Commissioned by Google and conducted by Irish market research company Amárach, the Bridging the Gap report is based on a survey of 1,000 Irish SME leaders in December.

Future Human

The survey asked leaders of Irish SMEs about their experiences and ambitions in digitally transforming their businesses and found that a majority (62pc) are “less than halfway” on their digital journey.

Just over half (55pc) of Irish SMEs surveyed were found to have their own website – significantly lower than the European average of 77pc – while only 53pc have accounts on social media and video platforms and 18pc use customer insight tools.

Challenges

The report found that there is a strong interest among Irish SMEs in investing in digital skills, but challenges such as a lack of strategic clarity and not having the right people in place to oversee transformation continue to hinder progress.

Around 41pc of respondents said that they don’t have a single person within the organisation to help other employees develop their digital skills.
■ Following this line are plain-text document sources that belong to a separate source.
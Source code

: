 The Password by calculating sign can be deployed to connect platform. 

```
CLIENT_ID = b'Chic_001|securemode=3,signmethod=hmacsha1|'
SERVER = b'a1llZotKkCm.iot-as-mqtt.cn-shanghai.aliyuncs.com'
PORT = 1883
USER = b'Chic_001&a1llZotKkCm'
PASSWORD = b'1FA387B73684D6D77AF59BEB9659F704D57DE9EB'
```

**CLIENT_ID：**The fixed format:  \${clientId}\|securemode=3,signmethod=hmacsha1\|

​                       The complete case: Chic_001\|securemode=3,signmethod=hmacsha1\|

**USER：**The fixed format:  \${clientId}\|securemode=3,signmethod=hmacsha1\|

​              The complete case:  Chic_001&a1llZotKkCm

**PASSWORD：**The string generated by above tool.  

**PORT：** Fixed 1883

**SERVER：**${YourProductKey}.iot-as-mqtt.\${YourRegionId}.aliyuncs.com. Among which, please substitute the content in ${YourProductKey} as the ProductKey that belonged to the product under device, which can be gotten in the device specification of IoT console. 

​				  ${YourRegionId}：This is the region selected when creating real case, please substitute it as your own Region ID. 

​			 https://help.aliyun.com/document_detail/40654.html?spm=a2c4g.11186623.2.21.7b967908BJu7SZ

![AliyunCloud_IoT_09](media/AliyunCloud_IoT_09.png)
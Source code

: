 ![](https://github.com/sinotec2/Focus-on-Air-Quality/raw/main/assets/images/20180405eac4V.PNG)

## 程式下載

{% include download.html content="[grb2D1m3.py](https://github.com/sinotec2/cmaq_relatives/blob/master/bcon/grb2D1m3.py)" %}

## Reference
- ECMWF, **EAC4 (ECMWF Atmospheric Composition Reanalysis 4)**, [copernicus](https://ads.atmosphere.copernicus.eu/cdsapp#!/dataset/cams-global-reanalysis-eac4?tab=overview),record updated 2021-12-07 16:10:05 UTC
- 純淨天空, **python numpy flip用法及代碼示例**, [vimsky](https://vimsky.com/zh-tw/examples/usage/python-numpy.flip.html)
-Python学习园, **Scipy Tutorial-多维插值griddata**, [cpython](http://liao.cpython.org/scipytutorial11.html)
This is a matter of concern because only one in four SME leaders said their employees have all the skills needed for basic digital capabilities, while only 11pc felt their employees have the skills needed to successfully adopt and use new technology.

There is also a strong regional inequity in terms of the current state of digital capabilities in Irish SMEs, with those based in Dublin reporting a disproportionately better state of affairs than most other counties.
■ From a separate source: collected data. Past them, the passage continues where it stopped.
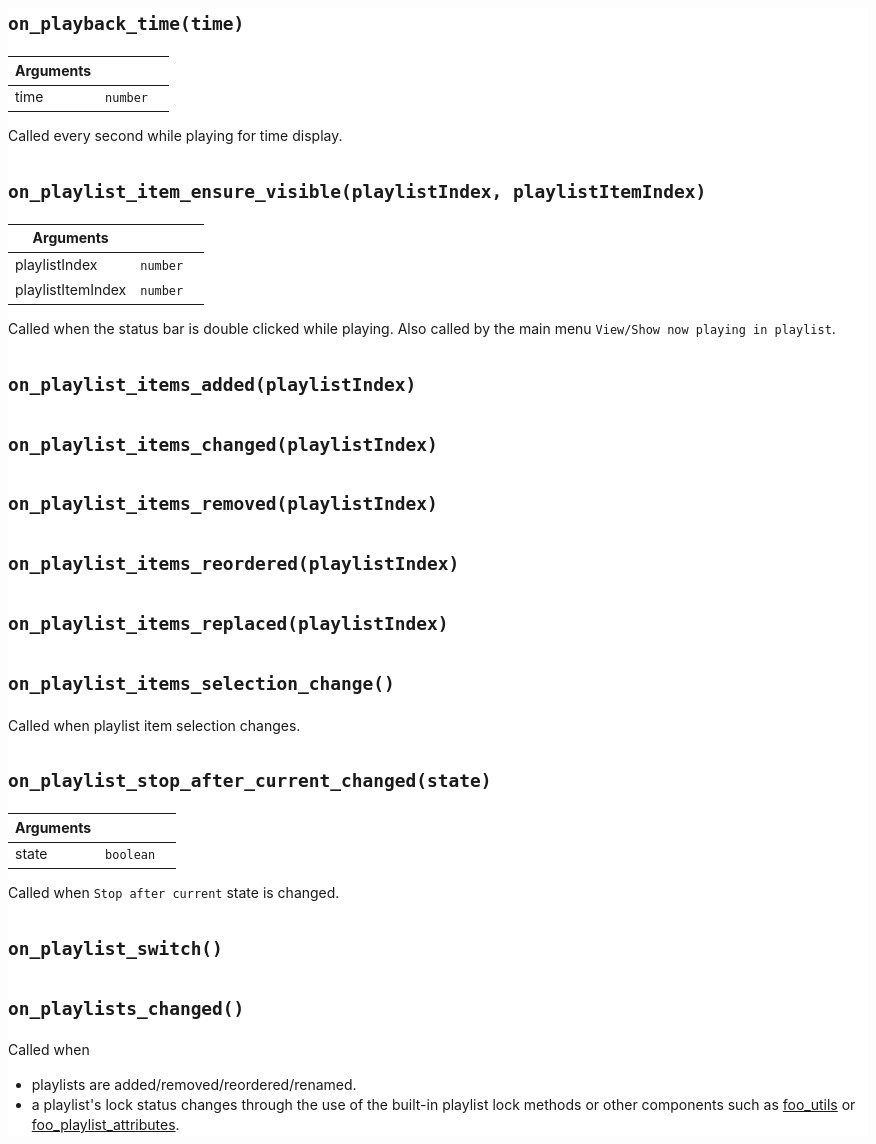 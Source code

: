 ## `on_playback_time(time)`
|Arguments|||
|---|---|---|
|time|`number`|

Called every second while playing for time display.

## `on_playlist_item_ensure_visible(playlistIndex, playlistItemIndex)`
|Arguments|||
|---|---|---|
|playlistIndex|`number`|
|playlistItemIndex|`number`|

Called when the status bar is double clicked while playing. Also called by the main menu `View/Show now playing in playlist`.

## `on_playlist_items_added(playlistIndex)`
## `on_playlist_items_changed(playlistIndex)`
## `on_playlist_items_removed(playlistIndex)`
## `on_playlist_items_reordered(playlistIndex)`
## `on_playlist_items_replaced(playlistIndex)`

## `on_playlist_items_selection_change()`
Called when playlist item selection changes.

## `on_playlist_stop_after_current_changed(state)`
|Arguments|||
|---|---|---|
|state|`boolean`|

Called when `Stop after current` state is changed.

## `on_playlist_switch()`

## `on_playlists_changed()`
Called when

 * playlists are added/removed/reordered/renamed.
 * a playlist's lock status changes through the use of the built-in playlist lock methods or other components such as [foo_utils](https://foosion.foobar2000.org/components/?id=utils&version=0.6.2+beta+6) or [foo_playlist_attributes](https://www.foobar2000.org/components/view/foo_playlist_attributes).

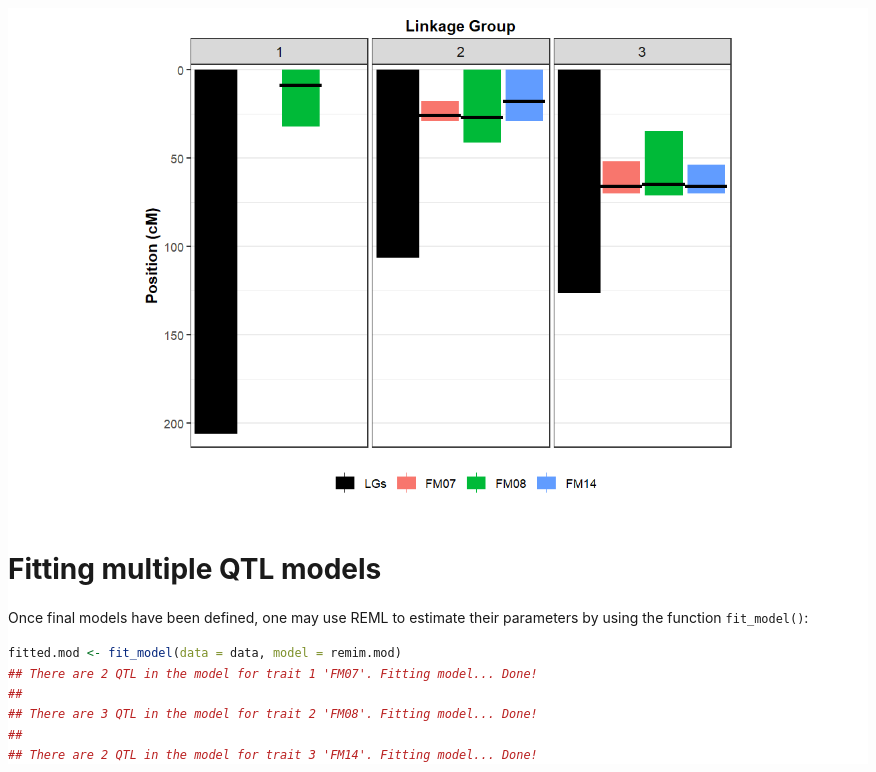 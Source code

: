 <img src="2-tetraploid_example_files/figure-html/unnamed-chunk-15-1.png" width="70%" height="70%" style="display: block; margin: auto;" />

# Fitting multiple QTL models

Once final models have been defined, one may use REML to estimate their parameters by using the function `fit_model()`:


```r
fitted.mod <- fit_model(data = data, model = remim.mod)
## There are 2 QTL in the model for trait 1 'FM07'. Fitting model... Done! 
## 
## There are 3 QTL in the model for trait 2 'FM08'. Fitting model... Done! 
## 
## There are 2 QTL in the model for trait 3 'FM14'. Fitting model... Done!
```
Implications for Ireland’s SME sector

Alice Mansergh, director for small business at Google, said that any decisions around digital capabilities by business leaders and policymakers now will have “profound implications for the long-term productivity and profitability of the SME sector” in Ireland.

“For its part, Google will use these findings to help shape the courses we provide via the Grow with Google initiative helping to train people in key digital skills that will empower them to embrace new business and commercial opportunities,” she added.
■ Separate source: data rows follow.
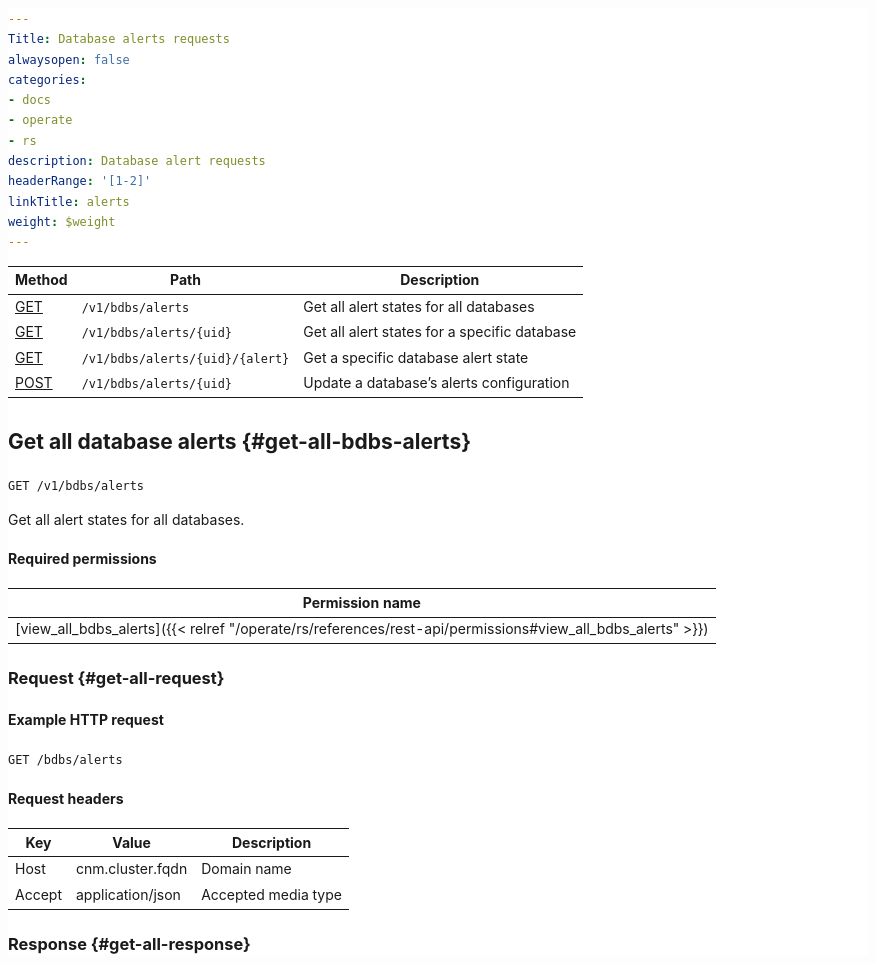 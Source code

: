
 ```yaml
---
Title: Database alerts requests
alwaysopen: false
categories:
- docs
- operate
- rs
description: Database alert requests
headerRange: '[1-2]'
linkTitle: alerts
weight: $weight
---
```


| Method | Path | Description |
|--------|------|-------------|
| [GET](#get-all-bdbs-alerts) | `/v1/bdbs/alerts` | Get all alert states for all databases |
| [GET](#get-bdbs-alerts) | `/v1/bdbs/alerts/{uid}` | Get all alert states for a specific database |
| [GET](#get-bdbs-alert) | `/v1/bdbs/alerts/{uid}/{alert}` | Get a specific database alert state |
| [POST](#post-bdbs-alerts) | `/v1/bdbs/alerts/{uid}` | Update a database’s alerts configuration |

## Get all database alerts {#get-all-bdbs-alerts}

	GET /v1/bdbs/alerts

Get all alert states for all databases.

#### Required permissions

| Permission name |
|-----------------|
| [view_all_bdbs_alerts]({{< relref "/operate/rs/references/rest-api/permissions#view_all_bdbs_alerts" >}}) |

### Request {#get-all-request} 

#### Example HTTP request

	GET /bdbs/alerts 

#### Request headers

| Key | Value | Description |
|-----|-------|-------------|
| Host | cnm.cluster.fqdn | Domain name |
| Accept | application/json | Accepted media type |

### Response {#get-all-response}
Irish SMEs expect significant benefits when it comes to improving digital capabilities. Around 28pc of respondents believe that it would allow them to increase wages and salaries, while more than half (57pc) said that it would help their businesses grow faster and become more profitable.

“Small and medium enterprises remain the backbone of the Irish economy; accounting for 99pc of active enterprises and 70pc of employment,” said Leo Clancy, CEO of Enterprise Ireland. “For successful businesses, digitalisation isn’t an option, it is a crucial advantage that allows them to compete and win.”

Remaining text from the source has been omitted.